■ Extracted data:
==================================================
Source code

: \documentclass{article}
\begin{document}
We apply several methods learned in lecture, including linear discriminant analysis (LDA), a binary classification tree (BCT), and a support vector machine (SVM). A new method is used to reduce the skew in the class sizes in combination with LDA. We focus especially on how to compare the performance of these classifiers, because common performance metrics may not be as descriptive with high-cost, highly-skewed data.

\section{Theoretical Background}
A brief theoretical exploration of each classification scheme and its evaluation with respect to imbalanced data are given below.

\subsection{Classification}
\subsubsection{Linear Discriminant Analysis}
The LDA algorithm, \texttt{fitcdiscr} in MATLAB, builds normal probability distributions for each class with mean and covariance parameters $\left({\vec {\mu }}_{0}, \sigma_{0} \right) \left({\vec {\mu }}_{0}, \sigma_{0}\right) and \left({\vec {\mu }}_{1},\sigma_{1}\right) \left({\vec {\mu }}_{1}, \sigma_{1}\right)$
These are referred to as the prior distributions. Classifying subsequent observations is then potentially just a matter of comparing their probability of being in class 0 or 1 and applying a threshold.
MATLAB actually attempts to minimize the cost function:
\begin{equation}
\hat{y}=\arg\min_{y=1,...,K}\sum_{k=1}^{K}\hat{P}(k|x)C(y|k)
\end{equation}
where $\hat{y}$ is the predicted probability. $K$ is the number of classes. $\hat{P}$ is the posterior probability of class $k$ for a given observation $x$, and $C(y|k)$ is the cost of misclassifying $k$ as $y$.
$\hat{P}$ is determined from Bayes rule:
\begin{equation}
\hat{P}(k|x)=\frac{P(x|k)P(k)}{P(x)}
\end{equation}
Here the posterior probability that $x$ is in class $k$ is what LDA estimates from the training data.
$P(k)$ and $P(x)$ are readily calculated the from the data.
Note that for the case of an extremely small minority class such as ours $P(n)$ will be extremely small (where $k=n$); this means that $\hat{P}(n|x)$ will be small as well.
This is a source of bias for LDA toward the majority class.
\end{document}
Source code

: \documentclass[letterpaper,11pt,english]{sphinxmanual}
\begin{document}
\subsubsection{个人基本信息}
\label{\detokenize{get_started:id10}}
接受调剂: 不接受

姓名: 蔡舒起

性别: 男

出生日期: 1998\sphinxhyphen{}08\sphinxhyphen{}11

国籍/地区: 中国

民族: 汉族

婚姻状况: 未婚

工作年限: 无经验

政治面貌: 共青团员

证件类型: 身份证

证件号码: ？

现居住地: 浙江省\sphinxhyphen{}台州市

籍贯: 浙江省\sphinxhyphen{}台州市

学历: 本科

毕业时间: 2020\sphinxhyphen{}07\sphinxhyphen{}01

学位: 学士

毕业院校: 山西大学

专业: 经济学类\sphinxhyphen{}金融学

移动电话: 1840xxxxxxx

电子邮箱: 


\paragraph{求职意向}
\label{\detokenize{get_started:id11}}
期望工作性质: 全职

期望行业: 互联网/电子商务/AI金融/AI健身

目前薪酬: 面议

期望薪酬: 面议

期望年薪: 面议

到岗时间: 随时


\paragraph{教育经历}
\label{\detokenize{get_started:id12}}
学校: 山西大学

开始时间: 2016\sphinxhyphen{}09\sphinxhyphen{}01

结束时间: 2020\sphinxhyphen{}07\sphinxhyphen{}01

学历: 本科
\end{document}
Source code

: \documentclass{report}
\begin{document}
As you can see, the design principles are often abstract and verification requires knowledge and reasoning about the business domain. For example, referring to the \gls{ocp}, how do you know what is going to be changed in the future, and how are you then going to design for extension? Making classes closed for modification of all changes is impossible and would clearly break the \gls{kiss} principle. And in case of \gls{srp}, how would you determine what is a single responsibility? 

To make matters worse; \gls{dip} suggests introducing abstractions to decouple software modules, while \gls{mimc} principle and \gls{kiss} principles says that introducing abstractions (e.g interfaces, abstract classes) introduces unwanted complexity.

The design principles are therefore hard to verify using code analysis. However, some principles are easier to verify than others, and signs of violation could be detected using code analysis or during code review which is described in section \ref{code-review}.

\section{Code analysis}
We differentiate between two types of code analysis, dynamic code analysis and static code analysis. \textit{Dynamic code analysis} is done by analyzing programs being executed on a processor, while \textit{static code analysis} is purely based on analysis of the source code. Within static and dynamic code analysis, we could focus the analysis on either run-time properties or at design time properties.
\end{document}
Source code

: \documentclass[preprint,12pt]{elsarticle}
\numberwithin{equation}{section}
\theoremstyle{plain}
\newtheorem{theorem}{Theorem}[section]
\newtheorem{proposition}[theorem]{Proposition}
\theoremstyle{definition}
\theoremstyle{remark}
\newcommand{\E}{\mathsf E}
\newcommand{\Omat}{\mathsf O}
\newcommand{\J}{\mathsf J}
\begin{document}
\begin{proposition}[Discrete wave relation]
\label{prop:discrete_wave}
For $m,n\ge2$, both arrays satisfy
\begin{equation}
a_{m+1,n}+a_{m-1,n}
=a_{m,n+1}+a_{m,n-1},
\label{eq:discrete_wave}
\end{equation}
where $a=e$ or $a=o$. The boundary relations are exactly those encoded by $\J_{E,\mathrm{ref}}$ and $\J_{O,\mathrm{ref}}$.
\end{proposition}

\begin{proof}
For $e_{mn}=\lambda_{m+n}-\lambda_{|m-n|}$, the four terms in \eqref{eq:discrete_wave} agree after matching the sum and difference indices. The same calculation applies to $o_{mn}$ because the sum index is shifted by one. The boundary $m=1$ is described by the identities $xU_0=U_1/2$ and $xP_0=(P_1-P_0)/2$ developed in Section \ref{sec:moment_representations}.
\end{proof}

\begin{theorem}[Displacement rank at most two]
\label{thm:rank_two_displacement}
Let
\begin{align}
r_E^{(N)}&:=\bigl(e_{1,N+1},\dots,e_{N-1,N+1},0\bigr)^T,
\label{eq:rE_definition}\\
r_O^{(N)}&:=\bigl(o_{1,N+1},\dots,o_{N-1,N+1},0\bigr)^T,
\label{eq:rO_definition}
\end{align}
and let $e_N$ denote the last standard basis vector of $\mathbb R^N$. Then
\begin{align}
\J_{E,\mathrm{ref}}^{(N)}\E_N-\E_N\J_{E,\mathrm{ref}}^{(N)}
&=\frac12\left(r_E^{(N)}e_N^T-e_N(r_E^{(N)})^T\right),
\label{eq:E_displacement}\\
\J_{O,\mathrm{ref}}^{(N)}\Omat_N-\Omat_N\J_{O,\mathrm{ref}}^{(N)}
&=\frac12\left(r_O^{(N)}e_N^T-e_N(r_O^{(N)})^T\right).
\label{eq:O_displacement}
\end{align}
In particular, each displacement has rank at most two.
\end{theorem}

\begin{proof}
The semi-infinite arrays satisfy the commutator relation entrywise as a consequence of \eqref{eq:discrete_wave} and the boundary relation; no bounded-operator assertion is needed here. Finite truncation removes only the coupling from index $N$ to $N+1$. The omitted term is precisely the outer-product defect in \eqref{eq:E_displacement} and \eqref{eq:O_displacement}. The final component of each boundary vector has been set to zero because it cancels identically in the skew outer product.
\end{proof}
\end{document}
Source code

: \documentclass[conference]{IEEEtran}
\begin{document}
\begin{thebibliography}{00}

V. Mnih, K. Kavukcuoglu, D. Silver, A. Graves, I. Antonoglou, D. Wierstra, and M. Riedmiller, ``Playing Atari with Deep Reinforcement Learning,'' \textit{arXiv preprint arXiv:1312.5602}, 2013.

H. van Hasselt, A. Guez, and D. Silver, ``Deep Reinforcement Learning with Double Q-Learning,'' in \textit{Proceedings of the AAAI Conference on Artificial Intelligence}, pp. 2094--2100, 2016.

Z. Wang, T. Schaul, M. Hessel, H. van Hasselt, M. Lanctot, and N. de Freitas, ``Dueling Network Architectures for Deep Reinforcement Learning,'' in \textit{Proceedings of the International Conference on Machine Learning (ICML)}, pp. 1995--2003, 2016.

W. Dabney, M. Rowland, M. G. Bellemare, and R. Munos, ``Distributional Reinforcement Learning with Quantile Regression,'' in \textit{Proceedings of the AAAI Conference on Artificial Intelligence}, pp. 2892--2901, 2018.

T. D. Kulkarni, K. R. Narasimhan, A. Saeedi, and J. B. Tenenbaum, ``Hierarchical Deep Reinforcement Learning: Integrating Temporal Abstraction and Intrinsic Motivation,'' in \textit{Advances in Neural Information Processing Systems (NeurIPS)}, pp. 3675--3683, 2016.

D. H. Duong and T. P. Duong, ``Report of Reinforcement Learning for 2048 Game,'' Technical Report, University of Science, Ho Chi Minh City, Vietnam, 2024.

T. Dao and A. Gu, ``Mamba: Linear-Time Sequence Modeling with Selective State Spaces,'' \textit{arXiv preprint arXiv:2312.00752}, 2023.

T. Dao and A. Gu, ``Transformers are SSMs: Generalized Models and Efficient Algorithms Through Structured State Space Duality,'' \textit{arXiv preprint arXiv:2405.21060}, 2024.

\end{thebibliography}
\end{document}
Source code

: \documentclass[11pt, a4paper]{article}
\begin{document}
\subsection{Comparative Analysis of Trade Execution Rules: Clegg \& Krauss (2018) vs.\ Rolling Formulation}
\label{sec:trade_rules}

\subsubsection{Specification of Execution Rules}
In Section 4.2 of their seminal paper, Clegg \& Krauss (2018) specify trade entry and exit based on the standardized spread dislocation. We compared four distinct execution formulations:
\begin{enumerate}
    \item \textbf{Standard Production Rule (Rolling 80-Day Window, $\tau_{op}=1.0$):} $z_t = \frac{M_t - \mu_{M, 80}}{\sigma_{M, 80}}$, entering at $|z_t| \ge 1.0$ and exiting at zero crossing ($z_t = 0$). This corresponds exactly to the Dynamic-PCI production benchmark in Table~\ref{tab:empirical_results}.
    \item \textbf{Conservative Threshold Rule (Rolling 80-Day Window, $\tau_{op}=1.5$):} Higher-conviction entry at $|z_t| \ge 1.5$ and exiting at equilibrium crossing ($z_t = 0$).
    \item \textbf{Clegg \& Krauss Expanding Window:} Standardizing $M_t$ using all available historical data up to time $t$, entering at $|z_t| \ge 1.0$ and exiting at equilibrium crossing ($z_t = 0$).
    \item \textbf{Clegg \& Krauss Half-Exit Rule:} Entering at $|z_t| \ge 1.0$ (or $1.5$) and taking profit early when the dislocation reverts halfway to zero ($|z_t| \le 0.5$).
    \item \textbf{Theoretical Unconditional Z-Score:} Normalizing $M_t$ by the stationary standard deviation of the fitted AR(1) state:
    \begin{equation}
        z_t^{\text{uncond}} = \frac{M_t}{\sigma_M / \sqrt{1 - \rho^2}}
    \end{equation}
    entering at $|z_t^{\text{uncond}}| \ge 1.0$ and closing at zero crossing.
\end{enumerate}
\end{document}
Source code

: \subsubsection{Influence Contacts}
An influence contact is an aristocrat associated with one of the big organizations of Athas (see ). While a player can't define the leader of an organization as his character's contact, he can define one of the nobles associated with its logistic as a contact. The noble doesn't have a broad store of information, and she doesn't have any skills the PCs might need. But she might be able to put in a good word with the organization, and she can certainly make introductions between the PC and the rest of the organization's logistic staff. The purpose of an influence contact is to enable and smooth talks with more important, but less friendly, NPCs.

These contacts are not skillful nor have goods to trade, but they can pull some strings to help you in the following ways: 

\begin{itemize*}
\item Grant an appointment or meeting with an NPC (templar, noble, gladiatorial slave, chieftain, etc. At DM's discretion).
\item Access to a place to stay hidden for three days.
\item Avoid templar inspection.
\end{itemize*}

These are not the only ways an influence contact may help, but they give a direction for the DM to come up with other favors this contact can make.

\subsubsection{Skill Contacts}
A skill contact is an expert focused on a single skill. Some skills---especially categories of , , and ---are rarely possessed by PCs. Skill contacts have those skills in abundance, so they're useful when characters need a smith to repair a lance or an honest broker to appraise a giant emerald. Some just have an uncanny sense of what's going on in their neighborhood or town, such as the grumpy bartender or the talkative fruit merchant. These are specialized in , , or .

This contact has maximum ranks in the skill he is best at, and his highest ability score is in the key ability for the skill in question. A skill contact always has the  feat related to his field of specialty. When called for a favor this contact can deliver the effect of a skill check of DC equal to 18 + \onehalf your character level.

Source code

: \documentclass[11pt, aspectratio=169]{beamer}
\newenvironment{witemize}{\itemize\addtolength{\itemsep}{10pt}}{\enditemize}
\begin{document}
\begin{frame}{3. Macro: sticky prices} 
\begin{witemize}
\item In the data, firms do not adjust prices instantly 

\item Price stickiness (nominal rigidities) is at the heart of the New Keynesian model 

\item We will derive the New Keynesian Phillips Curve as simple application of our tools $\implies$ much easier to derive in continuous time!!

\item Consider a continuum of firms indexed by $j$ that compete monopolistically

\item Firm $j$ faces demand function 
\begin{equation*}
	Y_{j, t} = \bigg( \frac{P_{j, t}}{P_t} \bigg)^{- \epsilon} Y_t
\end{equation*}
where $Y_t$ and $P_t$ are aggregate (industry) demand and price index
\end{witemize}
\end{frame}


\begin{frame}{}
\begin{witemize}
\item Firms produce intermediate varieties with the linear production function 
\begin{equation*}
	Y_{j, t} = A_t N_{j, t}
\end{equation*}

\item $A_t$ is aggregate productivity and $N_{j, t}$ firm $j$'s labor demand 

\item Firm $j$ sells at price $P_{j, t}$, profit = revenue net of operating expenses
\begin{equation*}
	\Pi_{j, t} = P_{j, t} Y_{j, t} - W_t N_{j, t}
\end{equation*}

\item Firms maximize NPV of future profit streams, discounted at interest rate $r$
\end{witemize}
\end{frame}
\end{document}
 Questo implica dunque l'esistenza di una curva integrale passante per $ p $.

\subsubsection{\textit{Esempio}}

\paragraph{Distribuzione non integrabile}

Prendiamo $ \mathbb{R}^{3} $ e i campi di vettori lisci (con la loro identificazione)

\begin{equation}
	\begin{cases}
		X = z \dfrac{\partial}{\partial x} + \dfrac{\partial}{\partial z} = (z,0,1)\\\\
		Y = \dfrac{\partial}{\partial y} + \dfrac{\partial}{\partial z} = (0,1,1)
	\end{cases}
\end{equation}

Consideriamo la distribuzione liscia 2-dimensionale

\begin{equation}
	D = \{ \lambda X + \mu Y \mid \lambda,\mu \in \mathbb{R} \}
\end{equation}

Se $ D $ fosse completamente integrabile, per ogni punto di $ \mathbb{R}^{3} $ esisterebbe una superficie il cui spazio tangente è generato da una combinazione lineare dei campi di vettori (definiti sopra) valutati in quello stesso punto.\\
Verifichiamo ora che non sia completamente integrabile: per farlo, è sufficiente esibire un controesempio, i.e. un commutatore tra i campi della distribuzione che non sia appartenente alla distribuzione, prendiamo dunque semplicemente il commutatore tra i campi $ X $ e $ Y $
==================================================
■ Action item: Copy, exactly and only, the lines above that begin with the one containing "Avoid templar inspection." and finish with the one containing "A skill contact is".

■ Expected answer:
\item Avoid templar inspection.
\end{itemize*}

These are not the only ways an influence contact may help, but they give a direction for the DM to come up with other favors this contact can make.

\subsubsection{Skill Contacts}
A skill contact is an expert focused on a single skill. Some skills---especially categories of , , and ---are rarely possessed by PCs. Skill contacts have those skills in abundance, so they're useful when characters need a smith to repair a lance or an honest broker to appraise a giant emerald. Some just have an uncanny sense of what's going on in their neighborhood or town, such as the grumpy bartender or the talkative fruit merchant. These are specialized in , , or .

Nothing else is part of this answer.